Goal of the exercise: Among the lines below, a stretch begins at the one with "af **Azure AD-forbindelse**." and ends at the one with "synkronisering af tjenesterne.". Repeat that stretch exactly, ends included.

Records shown:
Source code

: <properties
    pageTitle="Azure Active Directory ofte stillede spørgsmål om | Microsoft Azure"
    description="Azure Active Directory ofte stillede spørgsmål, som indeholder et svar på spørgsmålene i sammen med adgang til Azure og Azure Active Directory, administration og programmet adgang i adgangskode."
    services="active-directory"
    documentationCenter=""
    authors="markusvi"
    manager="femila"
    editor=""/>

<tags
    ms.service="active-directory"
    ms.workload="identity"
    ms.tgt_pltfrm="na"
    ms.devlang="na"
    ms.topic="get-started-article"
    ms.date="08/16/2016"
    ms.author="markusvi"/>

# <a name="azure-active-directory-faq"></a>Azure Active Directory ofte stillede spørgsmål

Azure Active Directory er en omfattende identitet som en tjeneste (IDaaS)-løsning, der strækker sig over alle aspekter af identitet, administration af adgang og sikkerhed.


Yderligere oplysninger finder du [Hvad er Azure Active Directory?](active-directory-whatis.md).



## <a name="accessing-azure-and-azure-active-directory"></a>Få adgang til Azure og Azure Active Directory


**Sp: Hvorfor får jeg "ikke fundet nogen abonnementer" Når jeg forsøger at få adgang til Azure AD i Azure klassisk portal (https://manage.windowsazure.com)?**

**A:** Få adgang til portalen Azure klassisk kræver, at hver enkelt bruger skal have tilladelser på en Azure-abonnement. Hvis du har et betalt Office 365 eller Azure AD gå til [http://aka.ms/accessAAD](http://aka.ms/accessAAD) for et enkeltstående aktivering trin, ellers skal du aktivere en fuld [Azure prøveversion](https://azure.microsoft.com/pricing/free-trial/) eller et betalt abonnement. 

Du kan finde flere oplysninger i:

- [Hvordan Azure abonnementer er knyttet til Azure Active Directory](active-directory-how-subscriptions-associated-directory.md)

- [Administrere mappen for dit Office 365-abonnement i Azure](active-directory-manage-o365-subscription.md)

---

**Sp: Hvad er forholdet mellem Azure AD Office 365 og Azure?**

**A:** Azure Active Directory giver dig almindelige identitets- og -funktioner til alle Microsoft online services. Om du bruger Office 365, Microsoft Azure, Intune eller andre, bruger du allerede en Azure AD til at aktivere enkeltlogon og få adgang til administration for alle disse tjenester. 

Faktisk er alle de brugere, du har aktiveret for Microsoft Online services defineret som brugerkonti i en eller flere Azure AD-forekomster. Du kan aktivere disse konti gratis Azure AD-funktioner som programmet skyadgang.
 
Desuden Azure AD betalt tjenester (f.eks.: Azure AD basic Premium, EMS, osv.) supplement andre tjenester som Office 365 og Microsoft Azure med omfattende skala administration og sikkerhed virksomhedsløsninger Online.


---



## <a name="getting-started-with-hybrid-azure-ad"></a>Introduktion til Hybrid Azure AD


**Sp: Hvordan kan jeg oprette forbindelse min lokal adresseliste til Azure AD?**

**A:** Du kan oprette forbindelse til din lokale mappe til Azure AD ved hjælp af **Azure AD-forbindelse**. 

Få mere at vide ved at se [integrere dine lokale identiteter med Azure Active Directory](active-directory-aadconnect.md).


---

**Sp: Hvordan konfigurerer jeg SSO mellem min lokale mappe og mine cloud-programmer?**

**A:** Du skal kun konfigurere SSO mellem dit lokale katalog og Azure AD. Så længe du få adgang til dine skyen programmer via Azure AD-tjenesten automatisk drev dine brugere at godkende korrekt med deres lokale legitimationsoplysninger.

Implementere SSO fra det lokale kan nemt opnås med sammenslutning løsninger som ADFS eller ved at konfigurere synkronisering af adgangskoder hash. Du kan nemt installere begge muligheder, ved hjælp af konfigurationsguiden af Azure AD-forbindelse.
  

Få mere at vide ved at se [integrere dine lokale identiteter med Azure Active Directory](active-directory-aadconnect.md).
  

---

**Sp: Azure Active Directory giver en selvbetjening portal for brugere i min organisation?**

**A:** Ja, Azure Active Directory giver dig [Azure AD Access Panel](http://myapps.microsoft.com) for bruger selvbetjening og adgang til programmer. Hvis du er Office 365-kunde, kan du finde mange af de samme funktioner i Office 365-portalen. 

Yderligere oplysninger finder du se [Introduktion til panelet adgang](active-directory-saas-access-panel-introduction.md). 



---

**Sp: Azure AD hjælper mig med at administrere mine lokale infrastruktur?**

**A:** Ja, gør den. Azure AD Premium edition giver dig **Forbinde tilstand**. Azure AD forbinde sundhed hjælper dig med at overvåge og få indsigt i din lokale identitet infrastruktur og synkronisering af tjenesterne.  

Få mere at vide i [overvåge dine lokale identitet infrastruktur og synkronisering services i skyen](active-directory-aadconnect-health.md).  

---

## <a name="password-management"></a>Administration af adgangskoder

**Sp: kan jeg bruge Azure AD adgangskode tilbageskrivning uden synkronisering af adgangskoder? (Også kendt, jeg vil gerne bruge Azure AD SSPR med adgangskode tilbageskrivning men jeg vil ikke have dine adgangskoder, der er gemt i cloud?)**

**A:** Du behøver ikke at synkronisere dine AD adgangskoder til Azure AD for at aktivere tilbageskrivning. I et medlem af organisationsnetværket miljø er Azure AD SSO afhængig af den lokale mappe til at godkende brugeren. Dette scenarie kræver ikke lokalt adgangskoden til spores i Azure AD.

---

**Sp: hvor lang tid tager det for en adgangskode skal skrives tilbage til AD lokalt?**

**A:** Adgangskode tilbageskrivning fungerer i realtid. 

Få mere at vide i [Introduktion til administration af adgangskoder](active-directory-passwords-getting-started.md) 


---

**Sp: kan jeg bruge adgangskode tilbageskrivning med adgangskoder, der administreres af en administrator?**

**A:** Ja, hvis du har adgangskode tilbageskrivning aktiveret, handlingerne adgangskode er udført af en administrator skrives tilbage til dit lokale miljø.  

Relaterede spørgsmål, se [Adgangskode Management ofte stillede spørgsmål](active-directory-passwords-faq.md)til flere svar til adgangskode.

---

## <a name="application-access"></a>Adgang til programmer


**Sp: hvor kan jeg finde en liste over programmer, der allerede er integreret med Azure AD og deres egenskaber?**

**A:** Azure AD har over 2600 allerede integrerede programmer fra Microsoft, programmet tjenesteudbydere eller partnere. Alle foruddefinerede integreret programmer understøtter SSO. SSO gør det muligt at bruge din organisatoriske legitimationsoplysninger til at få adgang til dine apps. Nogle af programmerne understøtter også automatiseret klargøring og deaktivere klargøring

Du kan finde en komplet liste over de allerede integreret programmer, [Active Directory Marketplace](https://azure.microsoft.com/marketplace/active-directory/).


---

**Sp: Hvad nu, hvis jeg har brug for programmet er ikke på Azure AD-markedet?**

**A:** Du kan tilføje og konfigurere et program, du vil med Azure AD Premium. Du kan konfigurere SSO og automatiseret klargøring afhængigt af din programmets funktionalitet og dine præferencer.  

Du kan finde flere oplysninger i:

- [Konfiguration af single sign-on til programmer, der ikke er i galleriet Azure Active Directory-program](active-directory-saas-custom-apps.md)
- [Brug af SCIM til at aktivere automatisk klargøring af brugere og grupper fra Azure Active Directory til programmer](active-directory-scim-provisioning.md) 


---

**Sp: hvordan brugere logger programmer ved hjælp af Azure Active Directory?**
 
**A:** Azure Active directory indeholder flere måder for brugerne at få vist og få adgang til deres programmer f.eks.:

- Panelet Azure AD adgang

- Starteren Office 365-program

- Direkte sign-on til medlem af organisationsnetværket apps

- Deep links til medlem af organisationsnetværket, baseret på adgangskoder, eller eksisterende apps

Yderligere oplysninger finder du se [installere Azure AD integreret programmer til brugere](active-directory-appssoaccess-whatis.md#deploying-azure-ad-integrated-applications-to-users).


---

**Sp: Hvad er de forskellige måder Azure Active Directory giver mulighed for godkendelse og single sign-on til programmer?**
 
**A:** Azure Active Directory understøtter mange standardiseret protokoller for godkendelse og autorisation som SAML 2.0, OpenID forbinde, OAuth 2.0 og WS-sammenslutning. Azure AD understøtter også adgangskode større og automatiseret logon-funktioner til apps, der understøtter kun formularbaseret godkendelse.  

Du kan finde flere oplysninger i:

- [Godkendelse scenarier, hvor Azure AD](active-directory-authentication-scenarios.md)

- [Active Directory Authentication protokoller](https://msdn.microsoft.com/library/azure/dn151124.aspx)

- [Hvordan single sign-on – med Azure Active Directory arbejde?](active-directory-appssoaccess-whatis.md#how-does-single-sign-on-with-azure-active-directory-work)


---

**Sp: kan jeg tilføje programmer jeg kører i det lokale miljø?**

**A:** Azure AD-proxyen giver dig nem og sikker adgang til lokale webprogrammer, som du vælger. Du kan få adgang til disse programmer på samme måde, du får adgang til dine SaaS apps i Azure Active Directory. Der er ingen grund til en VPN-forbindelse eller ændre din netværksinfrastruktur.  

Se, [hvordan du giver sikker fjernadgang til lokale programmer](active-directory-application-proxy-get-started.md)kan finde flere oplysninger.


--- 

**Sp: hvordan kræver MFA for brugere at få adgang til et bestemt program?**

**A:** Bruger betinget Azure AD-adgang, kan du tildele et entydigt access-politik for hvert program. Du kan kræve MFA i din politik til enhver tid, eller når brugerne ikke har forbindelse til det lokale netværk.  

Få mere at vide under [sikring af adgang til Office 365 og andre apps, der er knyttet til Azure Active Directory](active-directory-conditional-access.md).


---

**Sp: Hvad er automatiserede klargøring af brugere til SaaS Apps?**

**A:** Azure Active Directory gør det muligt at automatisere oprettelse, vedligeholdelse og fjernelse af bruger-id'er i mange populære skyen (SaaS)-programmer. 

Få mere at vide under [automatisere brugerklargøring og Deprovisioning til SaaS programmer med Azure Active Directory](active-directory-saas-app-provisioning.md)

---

Response area:
**A:** Du kan oprette forbindelse til din lokale mappe til Azure AD ved hjælp af **Azure AD-forbindelse**. 

Få mere at vide ved at se [integrere dine lokale identiteter med Azure Active Directory](active-directory-aadconnect.md).


---

**Sp: Hvordan konfigurerer jeg SSO mellem min lokale mappe og mine cloud-programmer?**

**A:** Du skal kun konfigurere SSO mellem dit lokale katalog og Azure AD. Så længe du få adgang til dine skyen programmer via Azure AD-tjenesten automatisk drev dine brugere at godkende korrekt med deres lokale legitimationsoplysninger.

Implementere SSO fra det lokale kan nemt opnås med sammenslutning løsninger som ADFS eller ved at konfigurere synkronisering af adgangskoder hash. Du kan nemt installere begge muligheder, ved hjælp af konfigurationsguiden af Azure AD-forbindelse.
  

Få mere at vide ved at se [integrere dine lokale identiteter med Azure Active Directory](active-directory-aadconnect.md).
  

---

**Sp: Azure Active Directory giver en selvbetjening portal for brugere i min organisation?**

**A:** Ja, Azure Active Directory giver dig [Azure AD Access Panel](http://myapps.microsoft.com) for bruger selvbetjening og adgang til programmer. Hvis du er Office 365-kunde, kan du finde mange af de samme funktioner i Office 365-portalen. 

Yderligere oplysninger finder du se [Introduktion til panelet adgang](active-directory-saas-access-panel-introduction.md). 



---

**Sp: Azure AD hjælper mig med at administrere mine lokale infrastruktur?**

**A:** Ja, gør den. Azure AD Premium edition giver dig **Forbinde tilstand**. Azure AD forbinde sundhed hjælper dig med at overvåge og få indsigt i din lokale identitet infrastruktur og synkronisering af tjenesterne.  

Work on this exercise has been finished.